Im Jahr 2023 kommt aber eine bereits am 07.06.2021 eingeführte Regelung des Urhebergesetzes erstmals zur Anwendung, die erhebliche Auswirkungen für den betrieblichen Alltag besitzen wird. Am 07.06.2023 können Urheber (nach dem Karenzjahr des §§ 133 Abs. 3 Satz 1 UrhG) erstmals von den Verwertern Auskunft über die Nutzung ihrer Urheberrechte seit dem 07.06.2022 verlangen. § 32d UrhG sieht vor, dass die Lizenznehmer von Urheberrechten einmal jährlich über den Umfang der Werknutzung und die hieraus gezogenen Erträge und Vorteile Auskunft erteilen müssen. Die Auskunft ist erstmals ein Jahr nach Beginn der Werknutzung zu erteilen und erfasst auch Altverträge, die vor 2021 abgeschlossen worden sind.
Urheber können also erstmals am 07.06.2023 von ihren Lizenznehmern Auskunft über die Werknutzung des zurückliegenden Jahres, d. h. seit dem 07.06.2022 verlangen.
Von der Auskunftspflicht werden nach § 32e UrhG auch die weiteren Mitglieder in der Lizenzkette erfasst. Der Fotograf kann also beispielsweise Auskunft von seiner Bildagentur verlangen und die Bildagentur muss dann wiederum von der Werbeagentur, die ein Bildrecht eingekauft hat Auskunft erhalten und die Werbeagentur dann ihrerseits vom Betrieb, der das Bild in der Werbung eingesetzt hat. Erfolgt die Auskunft nicht über die Nutzungsstufen hinweg, kann der Urheber selbst die verschiedenen Nutzer in der Kette auf Auskunft in Anspruch nehmen.
Angesichts der erheblichen Breite des urheberrechtlichen Werkbegriffs betrifft die gesetzliche Regelung aber nicht nur Fotografien, sondern auch Texte, Produktdesign, Logos, Software, Grafik und vieles andere mehr. Eine Sperre gegen die Auskunftspflicht liegt nach § 32d Abs. 2 UrhG dann vor, wenn der Urheber lediglich einen nachrangigen Beitrag zu einem Werk erbracht hat oder die Inanspruchnahme des Lizenznehmers unverhältnismäßig wäre.

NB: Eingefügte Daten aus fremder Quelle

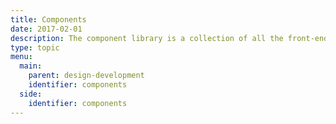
 ```yaml
---
title: Components
date: 2017-02-01
description: The component library is a collection of all the front-end patterns we’ve extracted from designs during the design and build phase. These patterns are the building blocks of the new phila.gov.
type: topic
menu:
  main:
    parent: design-development
    identifier: components
  side:
    identifier: components
---
```

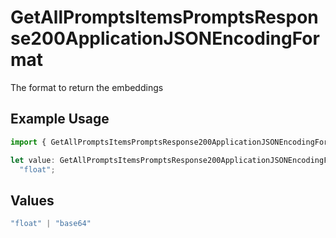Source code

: # GetAllPromptsItemsPromptsResponse200ApplicationJSONEncodingFormat

The format to return the embeddings

## Example Usage

```typescript
import { GetAllPromptsItemsPromptsResponse200ApplicationJSONEncodingFormat } from "orq-poc-typescript-multi-env-version/models/operations";

let value: GetAllPromptsItemsPromptsResponse200ApplicationJSONEncodingFormat =
  "float";
```

## Values

```typescript
"float" | "base64"
```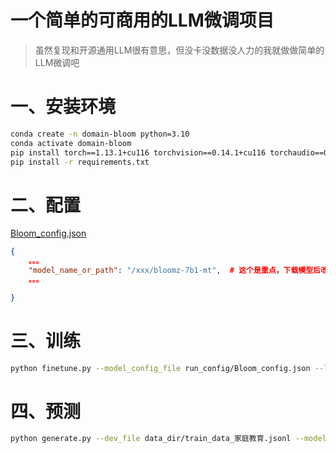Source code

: # 一个简单的可商用的LLM微调项目

> 虽然复现和开源通用LLM很有意思，但没卡没数据没人力的我就做做简单的LLM微调吧

# 一、安装环境

```bash
conda create -n domain-bloom python=3.10
conda activate domain-bloom
pip install torch==1.13.1+cu116 torchvision==0.14.1+cu116 torchaudio==0.13.1 --extra-index-url https://download.pytorch.org/whl/cu116
pip install -r requirements.txt
```



# 二、配置

 [Bloom_config.json](run_config/Bloom_config.json) 

```json
{
    。。。
    "model_name_or_path": "/xxx/bloomz-7b1-mt",  # 这个是重点，下载模型后改成自己的原始模型路径
	。。。

}
```



# 三、训练

```bash
python finetune.py --model_config_file run_config/Bloom_config.json --lora_hyperparams_file run_config/lora_hyperparams_bloom.json  --use_lora
```

# 四、预测

```bash
python generate.py --dev_file data_dir/train_data_家庭教育.jsonl --model_name_or_path /xxx/bloomz-7b1-mt  --lora_weights trained_models/xxx/
```

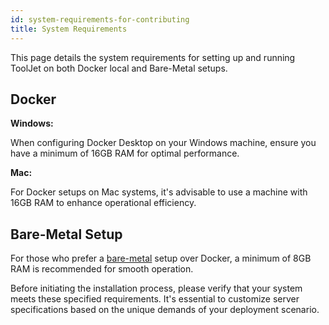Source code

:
 ```yaml
---
id: system-requirements-for-contributing
title: System Requirements 
---
```


This page details the system requirements for setting up and running ToolJet on both Docker local and Bare-Metal setups. 

## Docker 

**Windows:**

When configuring Docker Desktop on your Windows machine, ensure you have a minimum of 16GB RAM for optimal performance.


**Mac:**

For Docker setups on Mac systems, it's advisable to use a machine with 16GB RAM to enhance operational efficiency.


## Bare-Metal Setup

For those who prefer a [bare-metal](https://docs.tooljet.com/docs/contributing-guide/setup/docker) setup over Docker, a minimum of 8GB RAM is recommended for smooth operation.

Before initiating the installation process, please verify that your system meets these specified requirements. It's essential to customize server specifications based on the unique demands of your deployment scenario.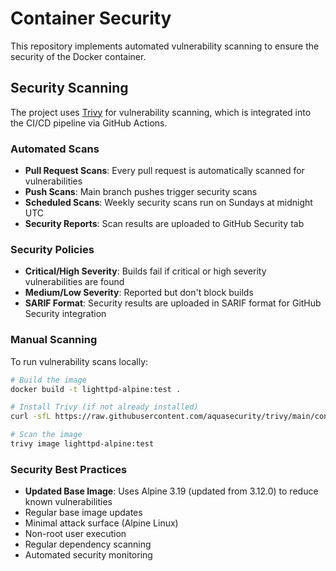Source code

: # Container Security

This repository implements automated vulnerability scanning to ensure the security of the Docker container.

## Security Scanning

The project uses [Trivy](https://trivy.dev/) for vulnerability scanning, which is integrated into the CI/CD pipeline via GitHub Actions.

### Automated Scans

- **Pull Request Scans**: Every pull request is automatically scanned for vulnerabilities
- **Push Scans**: Main branch pushes trigger security scans
- **Scheduled Scans**: Weekly security scans run on Sundays at midnight UTC
- **Security Reports**: Scan results are uploaded to GitHub Security tab

### Security Policies

- **Critical/High Severity**: Builds fail if critical or high severity vulnerabilities are found
- **Medium/Low Severity**: Reported but don't block builds
- **SARIF Format**: Security results are uploaded in SARIF format for GitHub Security integration

### Manual Scanning

To run vulnerability scans locally:

```bash
# Build the image
docker build -t lighttpd-alpine:test .

# Install Trivy (if not already installed)
curl -sfL https://raw.githubusercontent.com/aquasecurity/trivy/main/contrib/install.sh | sh -s -- -b /usr/local/bin

# Scan the image
trivy image lighttpd-alpine:test
```

### Security Best Practices

- **Updated Base Image**: Uses Alpine 3.19 (updated from 3.12.0) to reduce known vulnerabilities
- Regular base image updates
- Minimal attack surface (Alpine Linux)
- Non-root user execution
- Regular dependency scanning
- Automated security monitoring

Letzteres dürfte eher selten der Fall sein.
Der Auskunftsanspruch ist zugleich unabdingbar, sodass auch vertragliche Regelungen keinen Dispens schaffen können. Nur gemeinsame Vergütungsregeln nach § 36 UrhG oder Tarifverträge könnten hiervon abweichen. Voraussetzung für den Auskunftsanspruch ist lediglich die entgeltliche Nutzungsrechtseinräumung, sodass auch Nutzungen von urheberrechtlichen Werken erfasst werden, bei denen die erworbenen Nutzungsrechte durch eine einmalige Vergütung abgegolten wurden.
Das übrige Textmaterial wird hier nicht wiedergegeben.